- [Entries supplied]
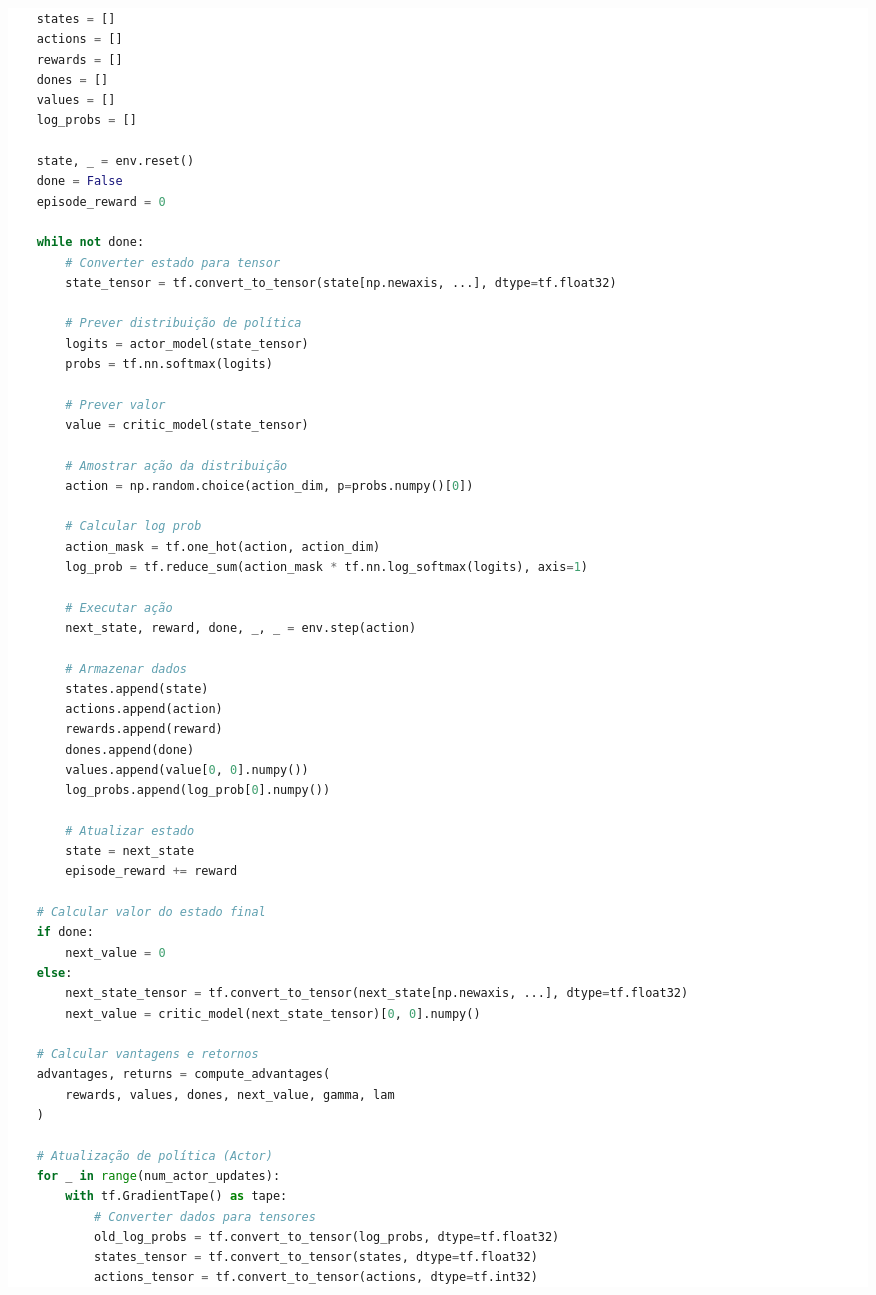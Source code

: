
 ```python
    states = []
    actions = []
    rewards = []
    dones = []
    values = []
    log_probs = []
    
    state, _ = env.reset()
    done = False
    episode_reward = 0
    
    while not done:
        # Converter estado para tensor
        state_tensor = tf.convert_to_tensor(state[np.newaxis, ...], dtype=tf.float32)
        
        # Prever distribuição de política
        logits = actor_model(state_tensor)
        probs = tf.nn.softmax(logits)
        
        # Prever valor
        value = critic_model(state_tensor)
        
        # Amostrar ação da distribuição
        action = np.random.choice(action_dim, p=probs.numpy()[0])
        
        # Calcular log prob
        action_mask = tf.one_hot(action, action_dim)
        log_prob = tf.reduce_sum(action_mask * tf.nn.log_softmax(logits), axis=1)
        
        # Executar ação
        next_state, reward, done, _, _ = env.step(action)
        
        # Armazenar dados
        states.append(state)
        actions.append(action)
        rewards.append(reward)
        dones.append(done)
        values.append(value[0, 0].numpy())
        log_probs.append(log_prob[0].numpy())
        
        # Atualizar estado
        state = next_state
        episode_reward += reward
    
    # Calcular valor do estado final
    if done:
        next_value = 0
    else:
        next_state_tensor = tf.convert_to_tensor(next_state[np.newaxis, ...], dtype=tf.float32)
        next_value = critic_model(next_state_tensor)[0, 0].numpy()
    
    # Calcular vantagens e retornos
    advantages, returns = compute_advantages(
        rewards, values, dones, next_value, gamma, lam
    )
    
    # Atualização de política (Actor)
    for _ in range(num_actor_updates):
        with tf.GradientTape() as tape:
            # Converter dados para tensores
            old_log_probs = tf.convert_to_tensor(log_probs, dtype=tf.float32)
            states_tensor = tf.convert_to_tensor(states, dtype=tf.float32)
            actions_tensor = tf.convert_to_tensor(actions, dtype=tf.int32)
```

- [Brief]
Considering only lines of the records that hold the string "newaxis", state how many there are and nothing else.

- [Response]
2